EXERCISE REQUIREMENTS: Look through the entries for the string "images", and copy each line that holds it.

Collection entries:
####

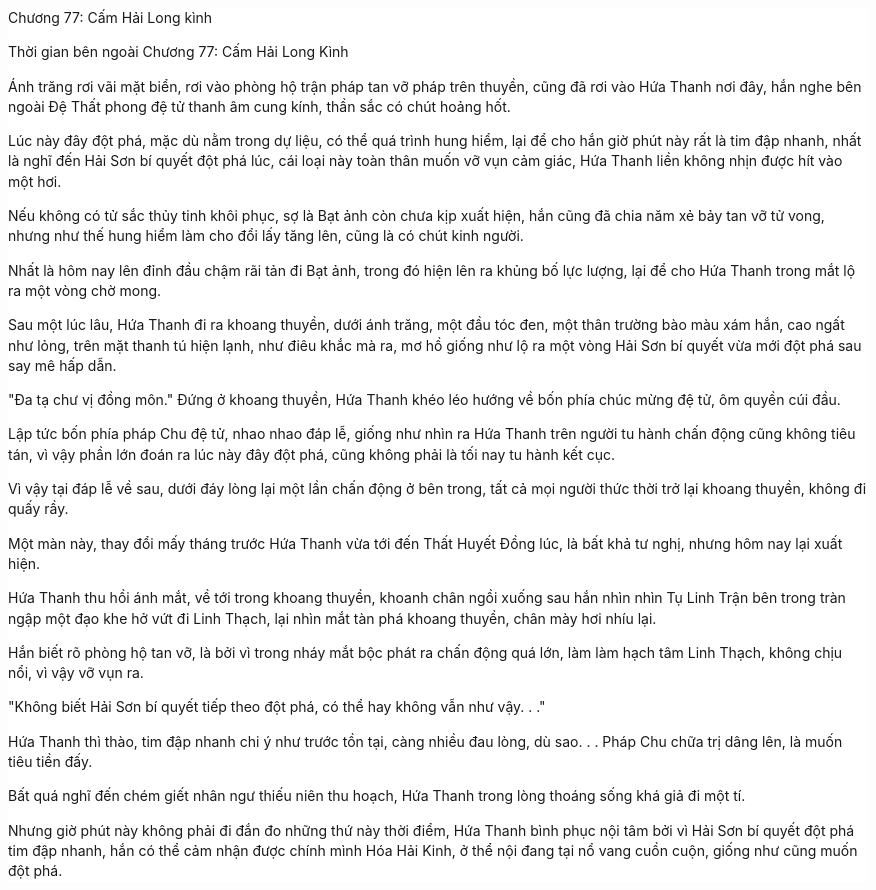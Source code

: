 




Chương 77: Cấm Hải Long kình


Thời gian bên ngoài Chương 77: Cấm Hải Long Kình

Ánh trăng rơi vãi mặt biển, rơi vào phòng hộ trận pháp tan vỡ pháp trên thuyền, cũng đã rơi vào Hứa Thanh nơi đây, hắn nghe bên ngoài Đệ Thất phong đệ tử thanh âm cung kính, thần sắc có chút hoảng hốt.

Lúc này đây đột phá, mặc dù nằm trong dự liệu, có thể quá trình hung hiểm, lại để cho hắn giờ phút này rất là tim đập nhanh, nhất là nghĩ đến Hải Sơn bí quyết đột phá lúc, cái loại này toàn thân muốn vỡ vụn cảm giác, Hứa Thanh liền không nhịn được hít vào một hơi.

Nếu không có tử sắc thủy tinh khôi phục, sợ là Bạt ảnh còn chưa kịp xuất hiện, hắn cũng đã chia năm xẻ bảy tan vỡ tử vong, nhưng như thế hung hiểm làm cho đổi lấy tăng lên, cũng là có chút kinh người.

Nhất là hôm nay lên đỉnh đầu chậm rãi tản đi Bạt ảnh, trong đó hiện lên ra khủng bố lực lượng, lại để cho Hứa Thanh trong mắt lộ ra một vòng chờ mong.

Sau một lúc lâu, Hứa Thanh đi ra khoang thuyền, dưới ánh trăng, một đầu tóc đen, một thân trường bào màu xám hắn, cao ngất như lỏng, trên mặt thanh tú hiện lạnh, như điêu khắc mà ra, mơ hồ giống như lộ ra một vòng Hải Sơn bí quyết vừa mới đột phá sau say mê hấp dẫn.

"Đa tạ chư vị đồng môn." Đứng ở khoang thuyền, Hứa Thanh khéo léo hướng về bốn phía chúc mừng đệ tử, ôm quyền cúi đầu.

Lập tức bốn phía pháp Chu đệ tử, nhao nhao đáp lễ, giống như nhìn ra Hứa Thanh trên người tu hành chấn động cũng không tiêu tán, vì vậy phần lớn đoán ra lúc này đây đột phá, cũng không phải là tối nay tu hành kết cục.

Vì vậy tại đáp lễ về sau, dưới đáy lòng lại một lần chấn động ở bên trong, tất cả mọi người thức thời trở lại khoang thuyền, không đi quấy rầy.

Một màn này, thay đổi mấy tháng trước Hứa Thanh vừa tới đến Thất Huyết Đồng lúc, là bất khả tư nghị, nhưng hôm nay lại xuất hiện.

Hứa Thanh thu hồi ánh mắt, về tới trong khoang thuyền, khoanh chân ngồi xuống sau hắn nhìn nhìn Tụ Linh Trận bên trong tràn ngập một đạo khe hở vứt đi Linh Thạch, lại nhìn mắt tàn phá khoang thuyền, chân mày hơi nhíu lại.

Hắn biết rõ phòng hộ tan vỡ, là bởi vì trong nháy mắt bộc phát ra chấn động quá lớn, làm làm hạch tâm Linh Thạch, không chịu nổi, vì vậy vỡ vụn ra.

"Không biết Hải Sơn bí quyết tiếp theo đột phá, có thể hay không vẫn như vậy. . ."

Hứa Thanh thì thào, tim đập nhanh chi ý như trước tồn tại, càng nhiều đau lòng, dù sao. . . Pháp Chu chữa trị dâng lên, là muốn tiêu tiền đấy.

Bất quá nghĩ đến chém giết nhân ngư thiếu niên thu hoạch, Hứa Thanh trong lòng thoáng sống khá giả đi một tí.

Nhưng giờ phút này không phải đi đắn đo những thứ này thời điểm, Hứa Thanh bình phục nội tâm bởi vì Hải Sơn bí quyết đột phá tim đập nhanh, hắn có thể cảm nhận được chính mình Hóa Hải Kinh, ở thể nội đang tại nổ vang cuồn cuộn, giống như cũng muốn đột phá.
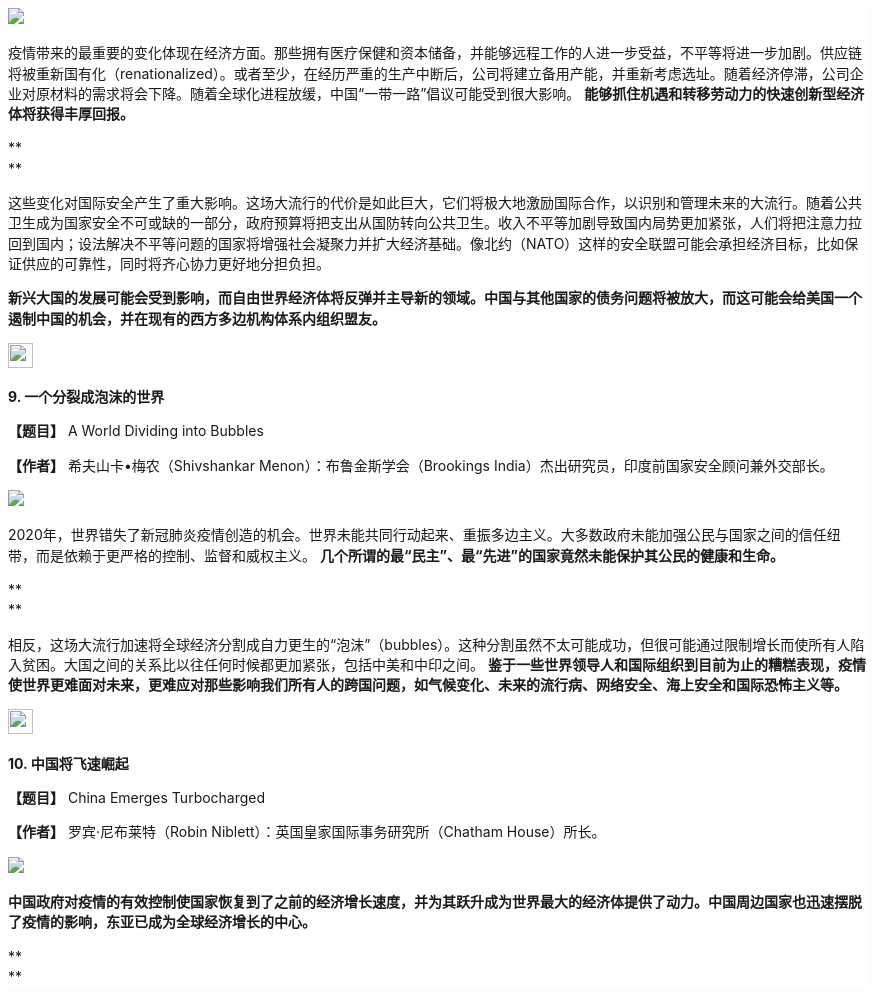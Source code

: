 ![](/images/1714/19.png)

  

疫情带来的最重要的变化体现在经济方面。那些拥有医疗保健和资本储备，并能够远程工作的人进一步受益，不平等将进一步加剧。供应链将被重新国有化（renationalized）。或者至少，在经历严重的生产中断后，公司将建立备用产能，并重新考虑选址。随着经济停滞，公司企业对原材料的需求将会下降。随着全球化进程放缓，中国“一带一路”倡议可能受到很大影响。
**能够抓住机遇和转移劳动力的快速创新型经济体将获得丰厚回报。**

 **  
**

这些变化对国际安全产生了重大影响。这场大流行的代价是如此巨大，它们将极大地激励国际合作，以识别和管理未来的大流行。随着公共卫生成为国家安全不可或缺的一部分，政府预算将把支出从国防转向公共卫生。收入不平等加剧导致国内局势更加紧张，人们将把注意力拉回到国内；设法解决不平等问题的国家将增强社会凝聚力并扩大经济基础。像北约（NATO）这样的安全联盟可能会承担经济目标，比如保证供应的可靠性，同时将齐心协力更好地分担负担。

  

**新兴大国的发展可能会受到影响，而自由世界经济体将反弹并主导新的领域。中国与其他国家的债务问题将被放大，而这可能会给美国一个遏制中国的机会，并在现有的西方多边机构体系内组织盟友。**

  

<img src='/images/1714/20.jpeg' width='25' height='25' />

 **9\. 一个分裂成泡沫的世界**

 **【题目】** A World Dividing into Bubbles

 **【作者】** 希夫山卡•梅农（Shivshankar Menon）：布鲁金斯学会（Brookings
India）杰出研究员，印度前国家安全顾问兼外交部长。

  
![](/images/1714/21.jpeg)

  

2020年，世界错失了新冠肺炎疫情创造的机会。世界未能共同行动起来、重振多边主义。大多数政府未能加强公民与国家之间的信任纽带，而是依赖于更严格的控制、监督和威权主义。
**几个所谓的最“民主”、最“先进”的国家竟然未能保护其公民的健康和生命。**

 **  
**

相反，这场大流行加速将全球经济分割成自力更生的“泡沫”（bubbles）。这种分割虽然不太可能成功，但很可能通过限制增长而使所有人陷入贫困。大国之间的关系比以往任何时候都更加紧张，包括中美和中印之间。
**鉴于一些世界领导人和国际组织到目前为止的糟糕表现，疫情使世界更难面对未来，更难应对那些影响我们所有人的跨国问题，如气候变化、未来的流行病、网络安全、海上安全和国际恐怖主义等。**

  

<img src='/images/1714/22.jpeg' width='25' height='25' />

 **10\. 中国将飞速崛起**

 **【题目】** China Emerges Turbocharged

 **【作者】** 罗宾·尼布莱特（Robin Niblett）：英国皇家国际事务研究所（Chatham House）所长。

  

![](/images/1714/23.jpeg)

**中国政府对疫情的有效控制使国家恢复到了之前的经济增长速度，并为其跃升成为世界最大的经济体提供了动力。中国周边国家也迅速摆脱了疫情的影响，东亚已成为全球经济增长的中心。**

 **  
**
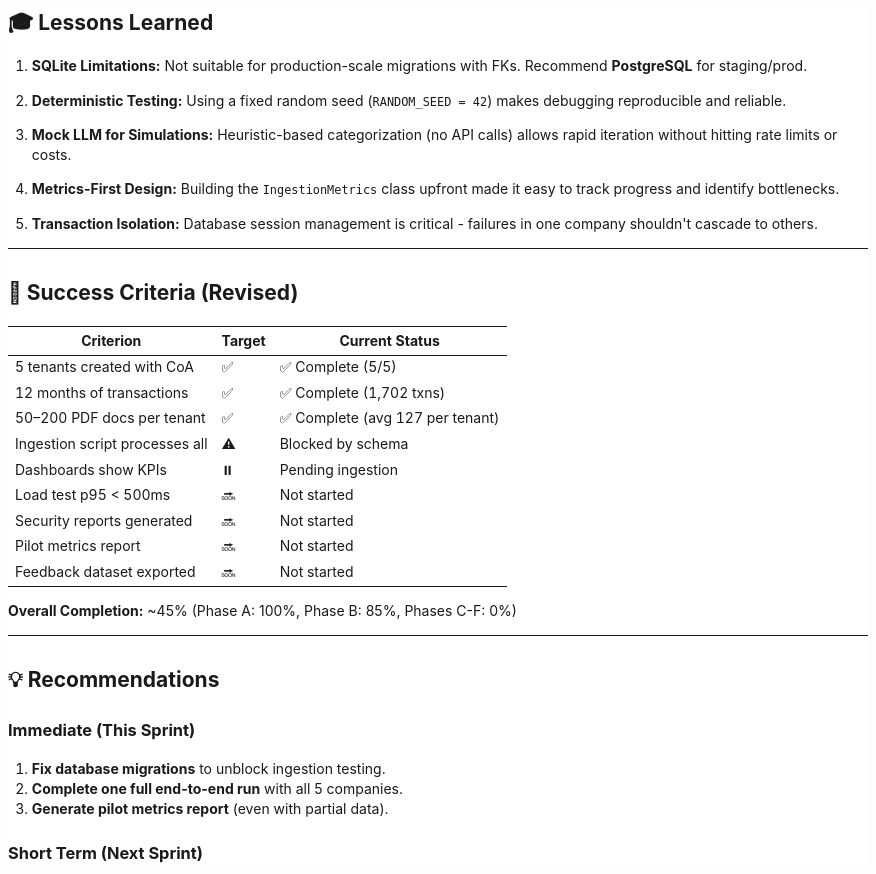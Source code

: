 
## 🎓 Lessons Learned

1. **SQLite Limitations:** Not suitable for production-scale migrations with FKs. Recommend **PostgreSQL** for staging/prod.

2. **Deterministic Testing:** Using a fixed random seed (`RANDOM_SEED = 42`) makes debugging reproducible and reliable.

3. **Mock LLM for Simulations:** Heuristic-based categorization (no API calls) allows rapid iteration without hitting rate limits or costs.

4. **Metrics-First Design:** Building the `IngestionMetrics` class upfront made it easy to track progress and identify bottlenecks.

5. **Transaction Isolation:** Database session management is critical - failures in one company shouldn't cascade to others.

---

## 🏁 Success Criteria (Revised)

| Criterion | Target | Current Status |
|-----------|--------|----------------|
| 5 tenants created with CoA | ✅ | ✅ Complete (5/5) |
| 12 months of transactions | ✅ | ✅ Complete (1,702 txns) |
| 50–200 PDF docs per tenant | ✅ | ✅ Complete (avg 127 per tenant) |
| Ingestion script processes all | ⚠️ | Blocked by schema |
| Dashboards show KPIs | ⏸️ | Pending ingestion |
| Load test p95 < 500ms | 🔜 | Not started |
| Security reports generated | 🔜 | Not started |
| Pilot metrics report | 🔜 | Not started |
| Feedback dataset exported | 🔜 | Not started |

**Overall Completion:** ~45% (Phase A: 100%, Phase B: 85%, Phases C-F: 0%)

---

## 💡 Recommendations

### Immediate (This Sprint)

1. **Fix database migrations** to unblock ingestion testing.
2. **Complete one full end-to-end run** with all 5 companies.
3. **Generate pilot metrics report** (even with partial data).

### Short Term (Next Sprint)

####

RESULT OF THIS TASK:
: ![](/images/1714/19.png)
<img src='/images/1714/20.jpeg' width='25' height='25' />
![](/images/1714/21.jpeg)
<img src='/images/1714/22.jpeg' width='25' height='25' />
![](/images/1714/23.jpeg)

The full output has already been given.